George P. Shultz, a former Republican cabinet secretary, seems an unlikely figure to fight for climate change, which is largely the political turf of Democrats.

But climate change was exactly why Mr. Shultz, who is best remembered as Ronald Reagan’s secretary of state, came to Washington on Friday, breaking a 20-year absence from Capitol Hill to push lawmakers to support the development of hydraulic fracturing, also known as fracking, and alternative energy.

“If we can capitalize on these opportunities, we’ll have a much better energy future from the standpoint of our national defense, from the standpoint of our economy and from the standpoint of our environment, including climate change,” he said at a conference.

For the past few years, Mr. Shultz, an economist, has been studying energy policy at Stanford University’s Hoover Institution. He recently traded his hybrid car for an all-electric one, and he advocates a carbon tax to pay for the research and development of alternatie energy sources.

At the conference, he said that a regulatory framework for the safe development of fracking might be best left to the states. But he said that Congress should pass a fee-and-dividend carbon tax that would remit revenues to consumers.
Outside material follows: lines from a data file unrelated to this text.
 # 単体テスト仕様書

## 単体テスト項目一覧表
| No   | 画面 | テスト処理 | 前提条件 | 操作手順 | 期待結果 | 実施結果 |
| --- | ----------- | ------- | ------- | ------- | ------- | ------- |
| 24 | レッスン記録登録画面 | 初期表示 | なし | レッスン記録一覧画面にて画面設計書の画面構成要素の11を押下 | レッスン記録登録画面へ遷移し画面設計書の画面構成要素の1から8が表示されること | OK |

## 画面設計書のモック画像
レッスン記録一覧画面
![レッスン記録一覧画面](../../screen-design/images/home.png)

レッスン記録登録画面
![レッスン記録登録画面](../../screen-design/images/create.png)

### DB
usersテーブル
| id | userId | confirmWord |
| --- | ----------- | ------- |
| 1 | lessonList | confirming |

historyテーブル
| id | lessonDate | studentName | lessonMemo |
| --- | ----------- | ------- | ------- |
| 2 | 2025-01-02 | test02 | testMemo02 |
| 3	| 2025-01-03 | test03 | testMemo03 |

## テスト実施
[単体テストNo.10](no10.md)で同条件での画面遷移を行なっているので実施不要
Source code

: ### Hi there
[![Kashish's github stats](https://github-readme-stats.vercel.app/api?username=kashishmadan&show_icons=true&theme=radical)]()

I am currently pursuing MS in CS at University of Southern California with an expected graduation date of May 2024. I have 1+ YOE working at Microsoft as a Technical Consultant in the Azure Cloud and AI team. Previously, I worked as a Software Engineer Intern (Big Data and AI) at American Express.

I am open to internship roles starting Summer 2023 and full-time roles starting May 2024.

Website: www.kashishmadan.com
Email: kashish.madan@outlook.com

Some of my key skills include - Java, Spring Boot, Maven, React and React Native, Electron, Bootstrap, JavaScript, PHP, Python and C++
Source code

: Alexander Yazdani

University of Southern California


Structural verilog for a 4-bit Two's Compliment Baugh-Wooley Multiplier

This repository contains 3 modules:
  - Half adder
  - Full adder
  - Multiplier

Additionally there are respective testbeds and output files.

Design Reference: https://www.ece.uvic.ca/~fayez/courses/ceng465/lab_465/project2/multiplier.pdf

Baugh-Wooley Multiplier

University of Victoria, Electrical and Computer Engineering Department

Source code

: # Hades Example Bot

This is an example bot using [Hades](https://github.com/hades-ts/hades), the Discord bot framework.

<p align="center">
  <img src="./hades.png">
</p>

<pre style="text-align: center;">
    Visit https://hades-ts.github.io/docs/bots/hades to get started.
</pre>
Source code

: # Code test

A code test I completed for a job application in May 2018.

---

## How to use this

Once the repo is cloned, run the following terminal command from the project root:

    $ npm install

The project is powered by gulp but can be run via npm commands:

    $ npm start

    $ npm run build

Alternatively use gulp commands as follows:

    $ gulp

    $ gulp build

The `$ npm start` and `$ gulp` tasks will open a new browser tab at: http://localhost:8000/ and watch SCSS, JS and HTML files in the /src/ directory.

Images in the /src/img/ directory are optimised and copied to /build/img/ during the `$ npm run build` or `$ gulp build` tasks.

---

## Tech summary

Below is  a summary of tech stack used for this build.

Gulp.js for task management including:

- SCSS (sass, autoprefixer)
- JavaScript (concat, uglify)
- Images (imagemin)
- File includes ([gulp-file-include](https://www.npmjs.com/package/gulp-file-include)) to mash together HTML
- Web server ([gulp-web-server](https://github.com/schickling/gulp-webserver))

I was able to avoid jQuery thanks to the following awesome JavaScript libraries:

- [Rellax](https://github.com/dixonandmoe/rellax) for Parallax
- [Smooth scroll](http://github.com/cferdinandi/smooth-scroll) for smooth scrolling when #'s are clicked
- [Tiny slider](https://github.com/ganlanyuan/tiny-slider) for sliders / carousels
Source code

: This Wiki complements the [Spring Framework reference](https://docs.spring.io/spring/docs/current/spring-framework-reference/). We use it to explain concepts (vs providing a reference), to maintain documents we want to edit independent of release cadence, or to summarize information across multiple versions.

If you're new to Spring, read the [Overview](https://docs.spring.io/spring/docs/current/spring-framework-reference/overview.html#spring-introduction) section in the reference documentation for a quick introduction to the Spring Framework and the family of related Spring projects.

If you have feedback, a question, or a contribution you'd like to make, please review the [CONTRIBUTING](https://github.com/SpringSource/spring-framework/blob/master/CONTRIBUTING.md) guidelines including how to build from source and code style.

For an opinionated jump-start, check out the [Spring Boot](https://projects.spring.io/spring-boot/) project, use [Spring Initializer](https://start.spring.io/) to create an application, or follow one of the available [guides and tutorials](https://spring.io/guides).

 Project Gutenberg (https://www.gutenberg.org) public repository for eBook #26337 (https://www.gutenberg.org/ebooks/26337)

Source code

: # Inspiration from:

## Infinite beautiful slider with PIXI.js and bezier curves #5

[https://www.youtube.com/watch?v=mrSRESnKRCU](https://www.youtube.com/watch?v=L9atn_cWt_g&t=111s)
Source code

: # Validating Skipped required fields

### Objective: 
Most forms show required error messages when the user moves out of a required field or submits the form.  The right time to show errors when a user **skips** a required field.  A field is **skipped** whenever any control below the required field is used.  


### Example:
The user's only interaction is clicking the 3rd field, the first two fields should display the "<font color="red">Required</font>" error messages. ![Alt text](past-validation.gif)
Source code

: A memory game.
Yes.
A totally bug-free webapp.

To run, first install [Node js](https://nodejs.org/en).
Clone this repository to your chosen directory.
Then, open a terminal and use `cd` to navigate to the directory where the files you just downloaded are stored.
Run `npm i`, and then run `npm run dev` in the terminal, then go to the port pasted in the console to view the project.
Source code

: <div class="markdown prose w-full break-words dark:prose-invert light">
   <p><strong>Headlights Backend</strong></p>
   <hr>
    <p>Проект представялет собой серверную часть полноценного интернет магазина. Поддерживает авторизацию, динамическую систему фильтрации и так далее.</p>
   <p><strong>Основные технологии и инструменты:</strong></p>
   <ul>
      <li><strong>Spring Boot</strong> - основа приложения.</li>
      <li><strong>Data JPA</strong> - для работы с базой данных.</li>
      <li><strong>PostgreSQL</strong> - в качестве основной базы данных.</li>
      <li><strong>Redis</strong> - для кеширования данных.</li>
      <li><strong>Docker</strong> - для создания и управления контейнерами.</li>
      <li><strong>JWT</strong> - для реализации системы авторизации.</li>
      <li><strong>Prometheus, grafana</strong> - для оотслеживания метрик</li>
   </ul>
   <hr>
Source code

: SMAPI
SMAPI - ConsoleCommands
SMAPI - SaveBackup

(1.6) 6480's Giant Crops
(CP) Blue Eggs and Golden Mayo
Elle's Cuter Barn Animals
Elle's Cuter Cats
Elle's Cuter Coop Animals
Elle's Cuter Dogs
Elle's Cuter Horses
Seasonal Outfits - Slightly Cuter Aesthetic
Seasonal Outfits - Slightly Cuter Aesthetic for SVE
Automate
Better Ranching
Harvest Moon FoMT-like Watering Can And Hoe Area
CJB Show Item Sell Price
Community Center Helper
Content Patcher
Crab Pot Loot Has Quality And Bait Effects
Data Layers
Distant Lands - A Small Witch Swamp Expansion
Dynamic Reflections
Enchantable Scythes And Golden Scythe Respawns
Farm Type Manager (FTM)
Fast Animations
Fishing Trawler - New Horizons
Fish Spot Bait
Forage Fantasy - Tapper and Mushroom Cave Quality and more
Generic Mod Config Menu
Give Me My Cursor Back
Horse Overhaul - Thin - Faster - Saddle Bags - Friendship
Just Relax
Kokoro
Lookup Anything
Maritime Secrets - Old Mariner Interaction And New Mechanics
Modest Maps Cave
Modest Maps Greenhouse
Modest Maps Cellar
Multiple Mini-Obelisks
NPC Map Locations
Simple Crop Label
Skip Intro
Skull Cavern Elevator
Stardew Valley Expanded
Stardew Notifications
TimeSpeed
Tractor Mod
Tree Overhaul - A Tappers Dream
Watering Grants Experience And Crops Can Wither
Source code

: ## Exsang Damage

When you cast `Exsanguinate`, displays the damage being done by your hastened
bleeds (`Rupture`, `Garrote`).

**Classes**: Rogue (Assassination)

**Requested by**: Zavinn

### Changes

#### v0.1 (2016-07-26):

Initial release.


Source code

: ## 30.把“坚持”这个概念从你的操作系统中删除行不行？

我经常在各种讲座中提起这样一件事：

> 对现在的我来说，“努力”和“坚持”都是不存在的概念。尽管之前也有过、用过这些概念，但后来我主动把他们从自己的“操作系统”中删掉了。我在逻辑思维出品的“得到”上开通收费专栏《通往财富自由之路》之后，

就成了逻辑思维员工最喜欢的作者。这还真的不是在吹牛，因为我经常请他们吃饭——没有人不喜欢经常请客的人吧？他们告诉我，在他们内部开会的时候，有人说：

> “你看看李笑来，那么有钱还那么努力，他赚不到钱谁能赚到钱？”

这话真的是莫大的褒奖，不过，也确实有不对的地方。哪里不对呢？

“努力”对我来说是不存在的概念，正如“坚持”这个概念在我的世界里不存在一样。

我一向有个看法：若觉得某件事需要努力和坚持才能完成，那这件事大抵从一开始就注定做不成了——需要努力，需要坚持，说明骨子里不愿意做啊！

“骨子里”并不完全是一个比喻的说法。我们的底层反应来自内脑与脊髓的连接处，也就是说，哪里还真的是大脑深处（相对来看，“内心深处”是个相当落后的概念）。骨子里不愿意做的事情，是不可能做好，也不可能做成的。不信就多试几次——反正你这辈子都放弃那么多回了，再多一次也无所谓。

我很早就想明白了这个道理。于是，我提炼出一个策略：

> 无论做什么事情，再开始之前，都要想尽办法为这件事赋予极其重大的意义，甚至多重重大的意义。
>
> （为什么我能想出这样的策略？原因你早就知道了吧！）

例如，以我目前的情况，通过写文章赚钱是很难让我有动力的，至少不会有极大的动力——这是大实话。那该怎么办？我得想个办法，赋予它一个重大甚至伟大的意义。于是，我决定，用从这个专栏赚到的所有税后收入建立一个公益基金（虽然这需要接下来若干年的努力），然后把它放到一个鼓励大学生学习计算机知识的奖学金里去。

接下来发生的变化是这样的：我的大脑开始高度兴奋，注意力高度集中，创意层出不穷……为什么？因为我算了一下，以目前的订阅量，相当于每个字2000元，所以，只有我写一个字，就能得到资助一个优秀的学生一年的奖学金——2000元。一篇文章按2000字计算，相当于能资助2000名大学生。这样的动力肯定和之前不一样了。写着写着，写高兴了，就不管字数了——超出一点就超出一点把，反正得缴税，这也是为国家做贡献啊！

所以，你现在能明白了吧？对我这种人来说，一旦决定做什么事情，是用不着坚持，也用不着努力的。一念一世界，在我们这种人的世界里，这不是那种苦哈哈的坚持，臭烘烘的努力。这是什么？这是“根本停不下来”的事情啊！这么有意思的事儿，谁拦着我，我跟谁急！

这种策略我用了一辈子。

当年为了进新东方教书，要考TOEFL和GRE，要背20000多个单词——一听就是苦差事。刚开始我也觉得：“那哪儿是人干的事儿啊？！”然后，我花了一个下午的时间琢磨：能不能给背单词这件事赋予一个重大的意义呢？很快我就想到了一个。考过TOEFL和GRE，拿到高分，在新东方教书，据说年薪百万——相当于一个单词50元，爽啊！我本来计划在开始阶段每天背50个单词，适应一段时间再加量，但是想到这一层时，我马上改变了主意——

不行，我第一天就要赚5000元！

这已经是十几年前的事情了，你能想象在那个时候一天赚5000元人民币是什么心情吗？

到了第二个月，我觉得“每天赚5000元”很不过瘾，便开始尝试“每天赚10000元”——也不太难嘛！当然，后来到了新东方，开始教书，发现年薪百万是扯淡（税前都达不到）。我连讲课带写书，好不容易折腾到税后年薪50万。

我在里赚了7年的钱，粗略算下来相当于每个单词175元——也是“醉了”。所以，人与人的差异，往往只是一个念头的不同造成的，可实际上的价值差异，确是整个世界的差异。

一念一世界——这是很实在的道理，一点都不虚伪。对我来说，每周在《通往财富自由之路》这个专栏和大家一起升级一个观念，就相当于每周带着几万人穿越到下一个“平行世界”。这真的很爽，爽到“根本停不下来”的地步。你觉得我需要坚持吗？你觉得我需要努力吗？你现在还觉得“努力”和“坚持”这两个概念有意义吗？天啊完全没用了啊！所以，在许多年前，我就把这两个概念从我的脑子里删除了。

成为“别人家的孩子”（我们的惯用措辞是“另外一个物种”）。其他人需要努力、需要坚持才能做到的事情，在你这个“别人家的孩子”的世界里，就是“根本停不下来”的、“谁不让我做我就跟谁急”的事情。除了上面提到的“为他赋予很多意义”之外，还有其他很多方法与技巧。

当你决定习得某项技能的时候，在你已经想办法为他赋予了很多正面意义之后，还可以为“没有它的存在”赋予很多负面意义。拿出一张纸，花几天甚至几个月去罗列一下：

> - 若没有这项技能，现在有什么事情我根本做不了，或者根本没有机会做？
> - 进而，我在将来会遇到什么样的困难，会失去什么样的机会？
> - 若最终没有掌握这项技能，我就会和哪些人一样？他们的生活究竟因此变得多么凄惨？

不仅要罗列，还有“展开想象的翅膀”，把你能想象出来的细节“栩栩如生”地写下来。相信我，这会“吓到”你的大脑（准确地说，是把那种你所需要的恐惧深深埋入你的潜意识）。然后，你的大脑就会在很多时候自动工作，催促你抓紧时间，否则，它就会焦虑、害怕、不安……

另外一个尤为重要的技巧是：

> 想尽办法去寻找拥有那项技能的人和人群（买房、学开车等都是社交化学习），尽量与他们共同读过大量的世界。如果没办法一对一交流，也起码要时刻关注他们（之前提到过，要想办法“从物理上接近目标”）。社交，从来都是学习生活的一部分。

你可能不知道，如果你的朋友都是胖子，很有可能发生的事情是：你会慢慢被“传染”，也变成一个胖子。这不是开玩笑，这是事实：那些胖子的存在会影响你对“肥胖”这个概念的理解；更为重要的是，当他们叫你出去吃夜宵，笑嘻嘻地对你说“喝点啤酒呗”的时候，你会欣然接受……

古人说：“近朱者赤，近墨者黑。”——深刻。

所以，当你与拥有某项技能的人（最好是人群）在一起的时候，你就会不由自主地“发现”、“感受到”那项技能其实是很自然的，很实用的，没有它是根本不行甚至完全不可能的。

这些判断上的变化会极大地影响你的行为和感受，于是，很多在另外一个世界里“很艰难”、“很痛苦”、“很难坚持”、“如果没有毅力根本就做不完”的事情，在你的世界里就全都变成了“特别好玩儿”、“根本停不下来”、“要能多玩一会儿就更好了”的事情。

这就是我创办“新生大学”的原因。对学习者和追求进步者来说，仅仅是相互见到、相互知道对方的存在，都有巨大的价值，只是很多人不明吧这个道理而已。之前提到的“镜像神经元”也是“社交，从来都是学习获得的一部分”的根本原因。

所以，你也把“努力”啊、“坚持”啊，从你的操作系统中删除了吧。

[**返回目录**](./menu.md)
The tax would be revenue-neutral, covering the cost of research and development for alternative energy sources without generating extra income for the government.

But in Washington, where Republicans and Democrats are deeply divided over the size and scope of government, talk of new taxes and regulations is toxic. A carbon tax like the one Mr. Shultz supports has been proposed by Senators Barbara Boxer of California and Bernie Sanders of Vermont, although Mr. Shultz did not endorse their measure.

Mr. Shultz, 82, spoke at an event sponsored by the Partnership for a Secure America, a nonpartisan think tank based in Washington that wrote a letter warning Congress of the “staggering” cost of inaction! . The letter included 38 signatures from a broad spectrum of former lawmakers, Cabinet secretaries, military and intelligence officials, and national security experts, including Mr. Shultz; Madeleine Albright, the former secretary of state; and Richard G. Lugar, the former Republican senator for Indiana. Mr. Shultz was also a labor secretary, a budget director, a Treasury secretary and an adviser to President George W. Bush’s 2000 campaign.

He is one of a trickle of Republicans who are challenging the party’s stance on climate change. He said that Republican presidents from Theodore Roosevelt to George Bush signed off on major environmental policies, like the creation of the Environmental Protection Agency and the Clean Water Act.

“Good work on conservation and the environment is in the Republican gene,” Mr. Shultz said. “We’ve been the guys who did it. So we’ve just got to get back to that.”